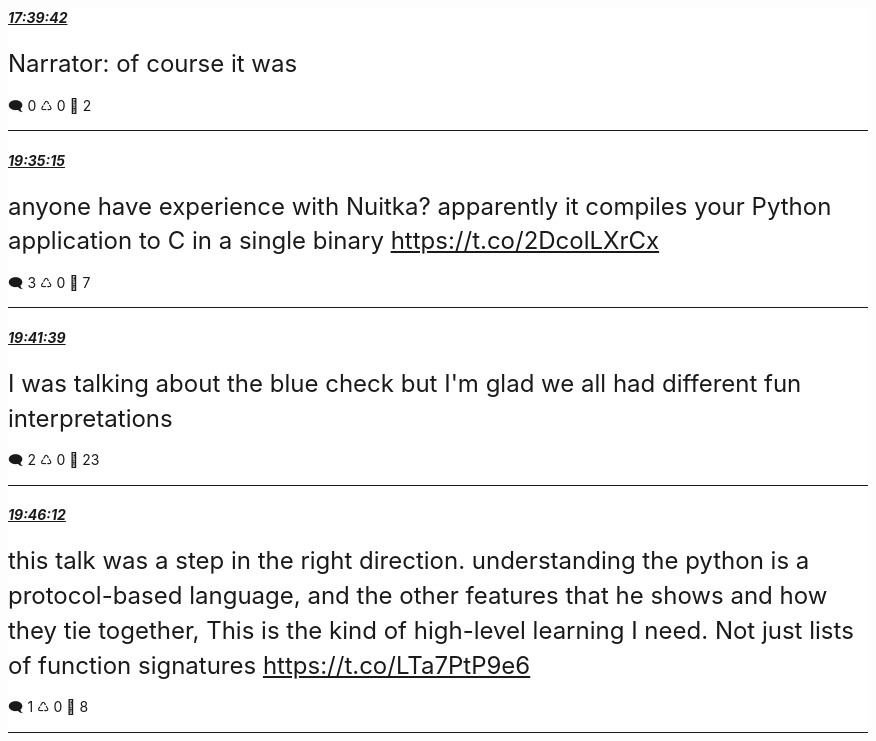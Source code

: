 #### <a href = "https://twitter.com/deepfates/status/1408570627439546368">*17:39:42*</a>

<font size="5">Narrator: of course it was</font>



🗨️ 0 ♺ 0 🤍  2   

---
    
#### <a href = "https://twitter.com/deepfates/status/1408599709669855236">*19:35:15*</a>

<font size="5">anyone have experience with Nuitka? apparently it compiles your Python application to C in a single binary   https://t.co/2DcolLXrCx</font>



🗨️ 3 ♺ 0 🤍  7   

---
    
#### <a href = "https://twitter.com/deepfates/status/1408601318772592640">*19:41:39*</a>

<font size="5">I was talking about the blue check but I'm glad we all had different fun interpretations</font>



🗨️ 2 ♺ 0 🤍  23   

---
    
#### <a href = "https://twitter.com/deepfates/status/1408602462433464321">*19:46:12*</a>

<font size="5">this talk was a step in the right direction.   understanding the python is a protocol-based language, and the other features that he shows and how they tie together, This is the kind of high-level learning I need. Not just lists of function signatures   https://t.co/LTa7PtP9e6</font>



🗨️ 1 ♺ 0 🤍  8   

---
    
            


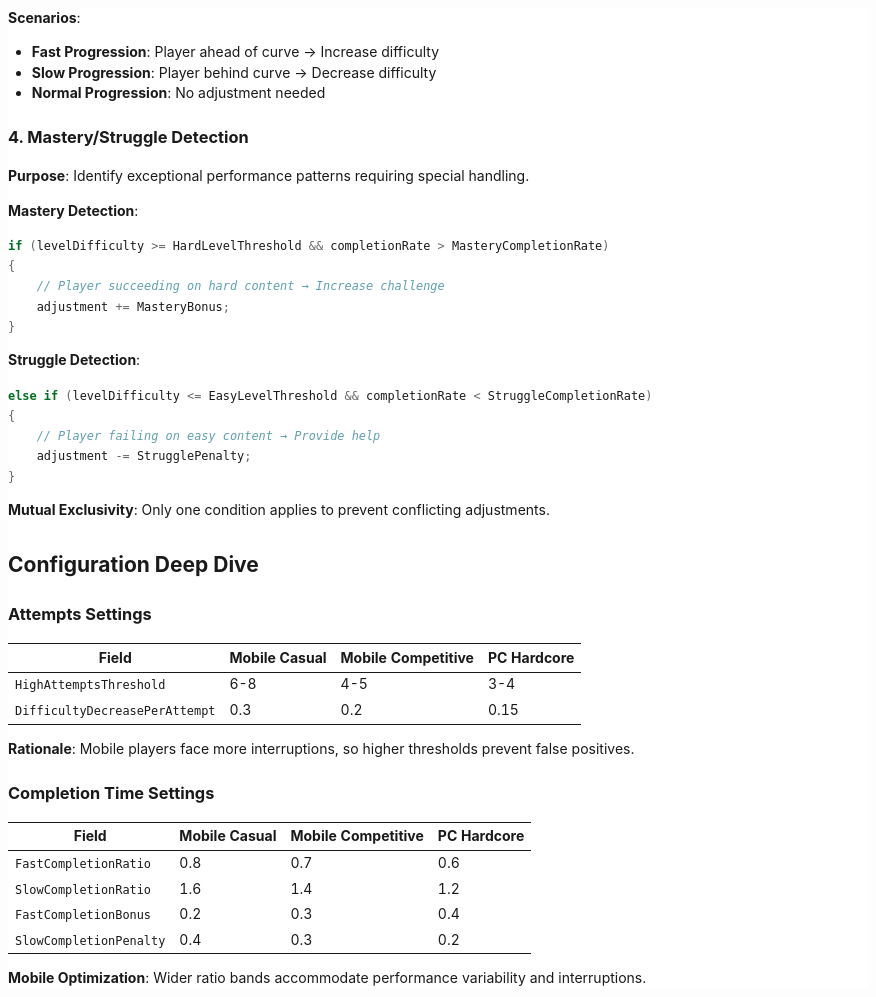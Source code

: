 **Scenarios**:
- **Fast Progression**: Player ahead of curve → Increase difficulty
- **Slow Progression**: Player behind curve → Decrease difficulty
- **Normal Progression**: No adjustment needed

### 4. Mastery/Struggle Detection
**Purpose**: Identify exceptional performance patterns requiring special handling.

**Mastery Detection**:
```csharp
if (levelDifficulty >= HardLevelThreshold && completionRate > MasteryCompletionRate)
{
    // Player succeeding on hard content → Increase challenge
    adjustment += MasteryBonus;
}
```

**Struggle Detection**:
```csharp
else if (levelDifficulty <= EasyLevelThreshold && completionRate < StruggleCompletionRate)
{
    // Player failing on easy content → Provide help
    adjustment -= StrugglePenalty;
}
```

**Mutual Exclusivity**: Only one condition applies to prevent conflicting adjustments.

## Configuration Deep Dive

### Attempts Settings

| Field | Mobile Casual | Mobile Competitive | PC Hardcore |
|-------|---------------|-------------------|-------------|
| `HighAttemptsThreshold` | 6-8 | 4-5 | 3-4 |
| `DifficultyDecreasePerAttempt` | 0.3 | 0.2 | 0.15 |

**Rationale**: Mobile players face more interruptions, so higher thresholds prevent false positives.

### Completion Time Settings

| Field | Mobile Casual | Mobile Competitive | PC Hardcore |
|-------|---------------|-------------------|-------------|
| `FastCompletionRatio` | 0.8 | 0.7 | 0.6 |
| `SlowCompletionRatio` | 1.6 | 1.4 | 1.2 |
| `FastCompletionBonus` | 0.2 | 0.3 | 0.4 |
| `SlowCompletionPenalty` | 0.4 | 0.3 | 0.2 |

**Mobile Optimization**: Wider ratio bands accommodate performance variability and interruptions.
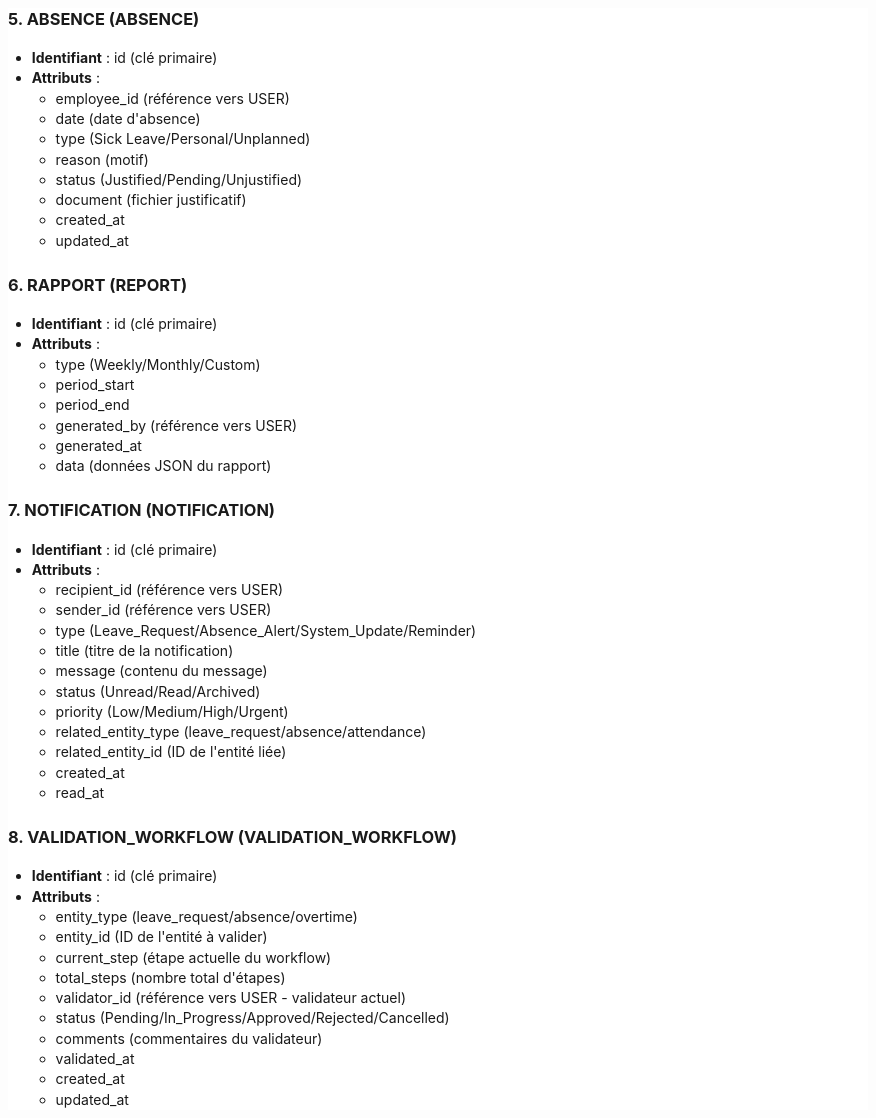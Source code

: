 ### 5. ABSENCE (ABSENCE)
- **Identifiant** : id (clé primaire)
- **Attributs** :
  - employee_id (référence vers USER)
  - date (date d'absence)
  - type (Sick Leave/Personal/Unplanned)
  - reason (motif)
  - status (Justified/Pending/Unjustified)
  - document (fichier justificatif)
  - created_at
  - updated_at

### 6. RAPPORT (REPORT)
- **Identifiant** : id (clé primaire)
- **Attributs** :
  - type (Weekly/Monthly/Custom)
  - period_start
  - period_end
  - generated_by (référence vers USER)
  - generated_at
  - data (données JSON du rapport)

### 7. NOTIFICATION (NOTIFICATION)
- **Identifiant** : id (clé primaire)
- **Attributs** :
  - recipient_id (référence vers USER)
  - sender_id (référence vers USER)
  - type (Leave_Request/Absence_Alert/System_Update/Reminder)
  - title (titre de la notification)
  - message (contenu du message)
  - status (Unread/Read/Archived)
  - priority (Low/Medium/High/Urgent)
  - related_entity_type (leave_request/absence/attendance)
  - related_entity_id (ID de l'entité liée)
  - created_at
  - read_at

### 8. VALIDATION_WORKFLOW (VALIDATION_WORKFLOW)
- **Identifiant** : id (clé primaire)
- **Attributs** :
  - entity_type (leave_request/absence/overtime)
  - entity_id (ID de l'entité à valider)
  - current_step (étape actuelle du workflow)
  - total_steps (nombre total d'étapes)
  - validator_id (référence vers USER - validateur actuel)
  - status (Pending/In_Progress/Approved/Rejected/Cancelled)
  - comments (commentaires du validateur)
  - validated_at
  - created_at
  - updated_at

···

_WHAT TO WORK ON_
Go through the material above, and wherever a line holds the word "Pending", copy it.

_SOLUTION TO THE PROBLEM_
  - status (Justified/Pending/Unjustified)
  - status (Pending/In_Progress/Approved/Rejected/Cancelled)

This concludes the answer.